[comp.arch] Some ARM data

chase@Ozona.orc.olivetti.com (David Chase) (11/01/88)

In article <28200219@urbsdc> aglew@urbsdc.Urbana.Gould.COM writes:
>If anyone connected with the ARM wishes to start a meaningful 
>discussion, I would probably join in, with questions like:
>did you intend to sell it into the low market, or did you design
>the chip and have it just happen that way? did you make the right
>tradeoffs? etc.?  Is there anyone out there that can lead this?

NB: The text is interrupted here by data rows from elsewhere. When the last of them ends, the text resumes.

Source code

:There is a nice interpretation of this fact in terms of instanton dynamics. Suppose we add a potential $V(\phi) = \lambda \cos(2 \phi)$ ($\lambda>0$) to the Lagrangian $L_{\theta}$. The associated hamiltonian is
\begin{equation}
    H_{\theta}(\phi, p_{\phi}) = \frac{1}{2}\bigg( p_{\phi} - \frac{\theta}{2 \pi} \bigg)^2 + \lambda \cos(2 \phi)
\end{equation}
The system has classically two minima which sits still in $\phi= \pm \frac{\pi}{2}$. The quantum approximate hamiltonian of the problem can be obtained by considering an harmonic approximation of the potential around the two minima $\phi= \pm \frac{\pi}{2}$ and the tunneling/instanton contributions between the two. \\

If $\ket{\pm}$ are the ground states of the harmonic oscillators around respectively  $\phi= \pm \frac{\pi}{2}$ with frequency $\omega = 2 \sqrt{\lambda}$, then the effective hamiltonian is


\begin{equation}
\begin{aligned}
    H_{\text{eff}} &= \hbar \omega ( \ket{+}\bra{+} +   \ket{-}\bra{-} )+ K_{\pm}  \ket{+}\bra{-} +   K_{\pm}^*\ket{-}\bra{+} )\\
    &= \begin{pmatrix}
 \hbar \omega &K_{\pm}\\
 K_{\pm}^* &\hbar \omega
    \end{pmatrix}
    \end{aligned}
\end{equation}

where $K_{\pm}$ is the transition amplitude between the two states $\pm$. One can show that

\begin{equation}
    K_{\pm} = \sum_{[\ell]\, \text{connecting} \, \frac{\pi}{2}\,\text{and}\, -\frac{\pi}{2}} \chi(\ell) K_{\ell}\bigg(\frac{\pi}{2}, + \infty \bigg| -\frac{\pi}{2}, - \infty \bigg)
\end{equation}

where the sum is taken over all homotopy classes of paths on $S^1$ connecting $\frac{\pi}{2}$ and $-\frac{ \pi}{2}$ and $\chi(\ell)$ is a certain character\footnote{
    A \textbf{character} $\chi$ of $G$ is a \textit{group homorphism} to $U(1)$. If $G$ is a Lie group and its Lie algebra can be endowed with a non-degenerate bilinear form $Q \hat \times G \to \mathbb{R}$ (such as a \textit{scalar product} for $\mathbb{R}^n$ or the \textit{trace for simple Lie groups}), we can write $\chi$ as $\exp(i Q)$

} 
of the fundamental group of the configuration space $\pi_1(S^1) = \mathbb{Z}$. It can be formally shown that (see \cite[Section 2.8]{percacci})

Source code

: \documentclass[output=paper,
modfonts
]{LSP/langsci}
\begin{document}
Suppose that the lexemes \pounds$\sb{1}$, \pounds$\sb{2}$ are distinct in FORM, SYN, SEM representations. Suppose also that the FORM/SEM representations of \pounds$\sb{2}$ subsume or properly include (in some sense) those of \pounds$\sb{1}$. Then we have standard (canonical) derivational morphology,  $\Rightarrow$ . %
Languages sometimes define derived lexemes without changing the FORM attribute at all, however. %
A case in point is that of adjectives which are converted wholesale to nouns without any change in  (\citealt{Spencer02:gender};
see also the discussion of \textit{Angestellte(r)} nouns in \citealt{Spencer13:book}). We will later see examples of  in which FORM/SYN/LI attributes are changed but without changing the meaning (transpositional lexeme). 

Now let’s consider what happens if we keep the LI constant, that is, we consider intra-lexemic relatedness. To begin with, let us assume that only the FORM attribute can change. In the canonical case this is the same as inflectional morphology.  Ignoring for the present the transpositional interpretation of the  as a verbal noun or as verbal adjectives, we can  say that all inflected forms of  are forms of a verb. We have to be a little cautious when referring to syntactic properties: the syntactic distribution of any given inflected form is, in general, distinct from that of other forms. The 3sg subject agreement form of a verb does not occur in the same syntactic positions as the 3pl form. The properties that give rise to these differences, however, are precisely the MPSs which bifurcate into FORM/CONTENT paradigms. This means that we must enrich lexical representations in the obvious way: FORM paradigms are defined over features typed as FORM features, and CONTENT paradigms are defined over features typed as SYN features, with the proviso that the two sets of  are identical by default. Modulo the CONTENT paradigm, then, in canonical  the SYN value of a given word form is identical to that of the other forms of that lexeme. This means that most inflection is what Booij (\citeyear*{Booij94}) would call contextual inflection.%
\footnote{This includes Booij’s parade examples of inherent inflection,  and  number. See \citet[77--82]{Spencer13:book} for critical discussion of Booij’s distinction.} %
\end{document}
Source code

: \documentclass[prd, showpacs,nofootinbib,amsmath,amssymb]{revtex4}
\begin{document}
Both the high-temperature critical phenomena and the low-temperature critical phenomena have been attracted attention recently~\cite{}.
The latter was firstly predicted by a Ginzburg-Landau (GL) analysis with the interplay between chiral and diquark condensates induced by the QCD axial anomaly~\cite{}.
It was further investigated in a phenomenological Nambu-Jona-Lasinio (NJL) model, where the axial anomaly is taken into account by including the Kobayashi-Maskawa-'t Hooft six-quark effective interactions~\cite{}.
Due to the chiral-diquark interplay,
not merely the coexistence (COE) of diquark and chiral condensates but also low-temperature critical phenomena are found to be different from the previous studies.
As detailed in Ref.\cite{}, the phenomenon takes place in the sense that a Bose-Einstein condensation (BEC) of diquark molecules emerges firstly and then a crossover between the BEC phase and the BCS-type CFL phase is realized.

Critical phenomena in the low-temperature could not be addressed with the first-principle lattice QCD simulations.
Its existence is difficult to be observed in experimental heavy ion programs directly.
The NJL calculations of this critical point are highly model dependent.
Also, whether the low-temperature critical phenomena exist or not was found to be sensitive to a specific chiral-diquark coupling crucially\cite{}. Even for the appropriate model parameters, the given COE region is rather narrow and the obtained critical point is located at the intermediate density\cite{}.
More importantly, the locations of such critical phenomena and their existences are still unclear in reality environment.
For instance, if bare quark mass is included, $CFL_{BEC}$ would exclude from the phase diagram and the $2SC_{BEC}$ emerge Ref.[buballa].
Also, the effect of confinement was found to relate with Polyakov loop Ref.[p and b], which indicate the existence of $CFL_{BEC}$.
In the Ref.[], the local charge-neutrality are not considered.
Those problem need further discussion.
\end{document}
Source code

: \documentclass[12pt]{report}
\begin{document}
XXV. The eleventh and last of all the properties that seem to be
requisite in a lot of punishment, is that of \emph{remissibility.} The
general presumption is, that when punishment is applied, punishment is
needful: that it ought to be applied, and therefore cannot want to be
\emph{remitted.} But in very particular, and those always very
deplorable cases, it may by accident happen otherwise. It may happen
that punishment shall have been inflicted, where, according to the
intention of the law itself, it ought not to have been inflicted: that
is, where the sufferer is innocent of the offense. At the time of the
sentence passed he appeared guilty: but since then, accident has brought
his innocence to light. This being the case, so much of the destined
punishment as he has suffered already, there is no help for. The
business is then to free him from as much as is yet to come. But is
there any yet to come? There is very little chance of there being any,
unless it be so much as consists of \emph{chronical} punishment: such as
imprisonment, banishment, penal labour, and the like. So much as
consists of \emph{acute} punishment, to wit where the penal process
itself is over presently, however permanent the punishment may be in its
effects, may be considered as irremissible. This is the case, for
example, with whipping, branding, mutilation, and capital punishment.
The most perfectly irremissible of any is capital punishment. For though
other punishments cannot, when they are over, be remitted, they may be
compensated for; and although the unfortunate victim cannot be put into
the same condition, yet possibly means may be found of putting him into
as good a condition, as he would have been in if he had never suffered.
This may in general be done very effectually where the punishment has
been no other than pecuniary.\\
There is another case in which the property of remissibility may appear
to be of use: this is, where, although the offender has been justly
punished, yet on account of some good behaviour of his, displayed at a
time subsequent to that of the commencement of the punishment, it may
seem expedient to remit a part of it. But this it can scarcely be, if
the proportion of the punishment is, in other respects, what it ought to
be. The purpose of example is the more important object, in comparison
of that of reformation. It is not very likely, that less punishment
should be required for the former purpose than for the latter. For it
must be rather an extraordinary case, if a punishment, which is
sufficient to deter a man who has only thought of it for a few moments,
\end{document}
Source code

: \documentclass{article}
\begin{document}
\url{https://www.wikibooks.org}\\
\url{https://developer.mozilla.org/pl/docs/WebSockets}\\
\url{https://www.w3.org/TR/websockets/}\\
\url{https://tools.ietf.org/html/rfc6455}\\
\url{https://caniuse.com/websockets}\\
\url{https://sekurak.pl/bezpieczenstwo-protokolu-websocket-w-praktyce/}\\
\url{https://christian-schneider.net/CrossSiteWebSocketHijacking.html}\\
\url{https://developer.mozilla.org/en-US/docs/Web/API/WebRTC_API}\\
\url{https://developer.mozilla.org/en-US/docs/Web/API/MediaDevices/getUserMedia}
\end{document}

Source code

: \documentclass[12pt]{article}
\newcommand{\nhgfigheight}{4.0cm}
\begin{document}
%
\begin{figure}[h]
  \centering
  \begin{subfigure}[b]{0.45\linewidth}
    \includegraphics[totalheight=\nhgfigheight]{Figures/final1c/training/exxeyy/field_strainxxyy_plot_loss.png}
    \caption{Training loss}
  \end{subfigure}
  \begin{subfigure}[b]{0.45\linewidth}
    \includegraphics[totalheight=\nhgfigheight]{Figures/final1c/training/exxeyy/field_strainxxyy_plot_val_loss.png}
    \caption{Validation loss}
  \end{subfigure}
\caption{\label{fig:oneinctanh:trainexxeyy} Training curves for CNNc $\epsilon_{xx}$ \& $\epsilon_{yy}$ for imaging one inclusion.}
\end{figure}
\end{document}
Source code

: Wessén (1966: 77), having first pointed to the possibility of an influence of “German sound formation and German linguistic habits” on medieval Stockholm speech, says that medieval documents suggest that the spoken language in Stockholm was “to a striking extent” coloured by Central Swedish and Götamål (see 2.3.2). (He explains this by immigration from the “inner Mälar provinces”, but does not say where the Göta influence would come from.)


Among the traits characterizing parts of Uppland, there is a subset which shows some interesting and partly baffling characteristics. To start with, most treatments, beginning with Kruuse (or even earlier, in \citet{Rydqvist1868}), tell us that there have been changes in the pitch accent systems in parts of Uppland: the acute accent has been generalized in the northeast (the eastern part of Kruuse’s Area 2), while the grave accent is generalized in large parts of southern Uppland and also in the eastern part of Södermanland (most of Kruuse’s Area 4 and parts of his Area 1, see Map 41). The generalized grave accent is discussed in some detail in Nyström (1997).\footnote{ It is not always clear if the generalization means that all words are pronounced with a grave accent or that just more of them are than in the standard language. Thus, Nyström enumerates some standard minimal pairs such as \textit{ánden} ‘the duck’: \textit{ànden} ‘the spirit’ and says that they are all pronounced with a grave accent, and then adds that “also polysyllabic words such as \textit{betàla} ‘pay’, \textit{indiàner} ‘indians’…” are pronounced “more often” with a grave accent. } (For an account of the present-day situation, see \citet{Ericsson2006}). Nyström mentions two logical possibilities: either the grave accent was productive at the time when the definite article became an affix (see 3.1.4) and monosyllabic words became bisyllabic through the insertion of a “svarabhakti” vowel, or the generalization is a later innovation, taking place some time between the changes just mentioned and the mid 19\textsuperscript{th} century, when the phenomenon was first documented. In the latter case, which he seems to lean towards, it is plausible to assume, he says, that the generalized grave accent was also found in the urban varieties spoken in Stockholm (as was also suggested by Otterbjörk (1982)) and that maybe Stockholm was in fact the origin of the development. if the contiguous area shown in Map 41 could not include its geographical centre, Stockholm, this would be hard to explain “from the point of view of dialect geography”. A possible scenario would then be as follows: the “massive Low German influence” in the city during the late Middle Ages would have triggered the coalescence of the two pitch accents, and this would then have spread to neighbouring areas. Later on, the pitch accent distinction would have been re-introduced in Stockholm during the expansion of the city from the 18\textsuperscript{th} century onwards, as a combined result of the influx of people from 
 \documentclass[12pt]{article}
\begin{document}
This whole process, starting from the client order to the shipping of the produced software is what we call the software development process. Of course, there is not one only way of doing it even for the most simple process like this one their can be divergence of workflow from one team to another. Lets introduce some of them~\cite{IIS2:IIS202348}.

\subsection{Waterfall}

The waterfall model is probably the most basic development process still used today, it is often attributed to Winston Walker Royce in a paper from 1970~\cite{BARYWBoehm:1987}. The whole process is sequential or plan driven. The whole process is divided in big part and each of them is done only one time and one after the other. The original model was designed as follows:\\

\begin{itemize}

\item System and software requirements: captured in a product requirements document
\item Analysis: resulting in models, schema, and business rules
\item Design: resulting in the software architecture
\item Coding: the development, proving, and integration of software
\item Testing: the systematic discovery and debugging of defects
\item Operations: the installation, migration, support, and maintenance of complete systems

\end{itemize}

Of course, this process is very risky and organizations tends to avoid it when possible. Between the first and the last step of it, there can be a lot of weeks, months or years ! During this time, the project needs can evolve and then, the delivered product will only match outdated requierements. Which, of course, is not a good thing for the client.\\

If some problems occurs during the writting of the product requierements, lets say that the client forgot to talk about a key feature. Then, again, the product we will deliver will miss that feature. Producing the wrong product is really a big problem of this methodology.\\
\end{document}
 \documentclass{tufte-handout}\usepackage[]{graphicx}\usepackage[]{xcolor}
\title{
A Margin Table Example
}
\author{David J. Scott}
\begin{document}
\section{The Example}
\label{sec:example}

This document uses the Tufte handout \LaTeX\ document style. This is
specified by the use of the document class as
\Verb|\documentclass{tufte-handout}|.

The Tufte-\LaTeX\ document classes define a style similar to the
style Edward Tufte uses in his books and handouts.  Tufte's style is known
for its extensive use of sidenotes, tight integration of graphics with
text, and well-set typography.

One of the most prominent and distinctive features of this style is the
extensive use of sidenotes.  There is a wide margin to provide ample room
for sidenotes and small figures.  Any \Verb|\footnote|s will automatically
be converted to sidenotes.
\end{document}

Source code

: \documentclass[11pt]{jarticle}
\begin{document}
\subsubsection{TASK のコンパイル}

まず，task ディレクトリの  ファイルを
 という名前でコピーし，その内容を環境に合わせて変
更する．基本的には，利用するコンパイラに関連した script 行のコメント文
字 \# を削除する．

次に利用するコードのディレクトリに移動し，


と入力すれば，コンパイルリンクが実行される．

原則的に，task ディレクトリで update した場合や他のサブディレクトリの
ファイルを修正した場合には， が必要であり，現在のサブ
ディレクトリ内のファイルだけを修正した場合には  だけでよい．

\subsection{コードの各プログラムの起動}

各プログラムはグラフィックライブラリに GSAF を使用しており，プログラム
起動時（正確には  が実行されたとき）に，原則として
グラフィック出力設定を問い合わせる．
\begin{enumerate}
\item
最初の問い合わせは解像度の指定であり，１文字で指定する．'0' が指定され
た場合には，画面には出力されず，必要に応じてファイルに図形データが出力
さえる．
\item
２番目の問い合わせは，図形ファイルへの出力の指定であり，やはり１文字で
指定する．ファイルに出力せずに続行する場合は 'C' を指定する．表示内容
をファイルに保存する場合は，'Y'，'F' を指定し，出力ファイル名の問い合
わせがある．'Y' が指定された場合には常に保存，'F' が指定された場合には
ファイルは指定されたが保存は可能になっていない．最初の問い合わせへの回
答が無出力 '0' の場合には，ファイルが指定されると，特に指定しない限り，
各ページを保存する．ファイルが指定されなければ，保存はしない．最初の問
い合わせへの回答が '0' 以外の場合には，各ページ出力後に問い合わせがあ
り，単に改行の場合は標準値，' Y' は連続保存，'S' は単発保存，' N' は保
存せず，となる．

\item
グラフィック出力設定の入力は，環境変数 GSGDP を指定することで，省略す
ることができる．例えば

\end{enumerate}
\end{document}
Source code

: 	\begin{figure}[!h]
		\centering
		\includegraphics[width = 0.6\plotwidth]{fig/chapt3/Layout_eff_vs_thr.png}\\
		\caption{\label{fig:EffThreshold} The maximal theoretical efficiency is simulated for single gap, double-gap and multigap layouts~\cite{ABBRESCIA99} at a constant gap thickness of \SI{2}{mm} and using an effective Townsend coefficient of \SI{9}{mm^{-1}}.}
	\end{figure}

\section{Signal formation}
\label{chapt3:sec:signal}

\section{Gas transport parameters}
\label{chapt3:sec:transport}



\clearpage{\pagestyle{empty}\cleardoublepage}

and several people wrote, so I thought I'd provide the gory details
for anyone interested

I can't say that I'm "connected with the ARM", but I do have a copy of
the CPU software manual, and I've considered what it would be like to
write a "RISC-targeted" compiler for the ARM.  A colleague has in fact
written several compilers for the ARM, and NorCroft in England
apparently has a respectable ANSI-C compiler for the machine.

================
Rough machine description

16 32-bit "general" registers, R15 = PC, R14 = link register

There are 9 additional 32-bit registers for use in interrupt
processing; FIQ (fast interrupt) mode has a private copy of registers
10-14, IRQ mode has a private copy of 13 and 14, and SVC mode has a
private copy of 13 and 14.  The intention is that a Fast interrupt
will be processed with extremely little overhead, since 4 registers
are immediately available without any register save overhead, and (I
think) information from the last FIQ can be stashed in the FIQ
registers.

All instructions have a 4 bit conditional execution code; for short
runs of conditional code this is faster than taking a branch.  The
conditions are 
N (negative/signed less-than)
Z (zero)
C (carry/not borrow/rotate extend)
V (overflow)

Memory access is either "sequential" (burst mode) or "non-sequential"
(slower than burst mode).  I'm not sure how much of this is supported
by the chip and how much is supported by the memory controller.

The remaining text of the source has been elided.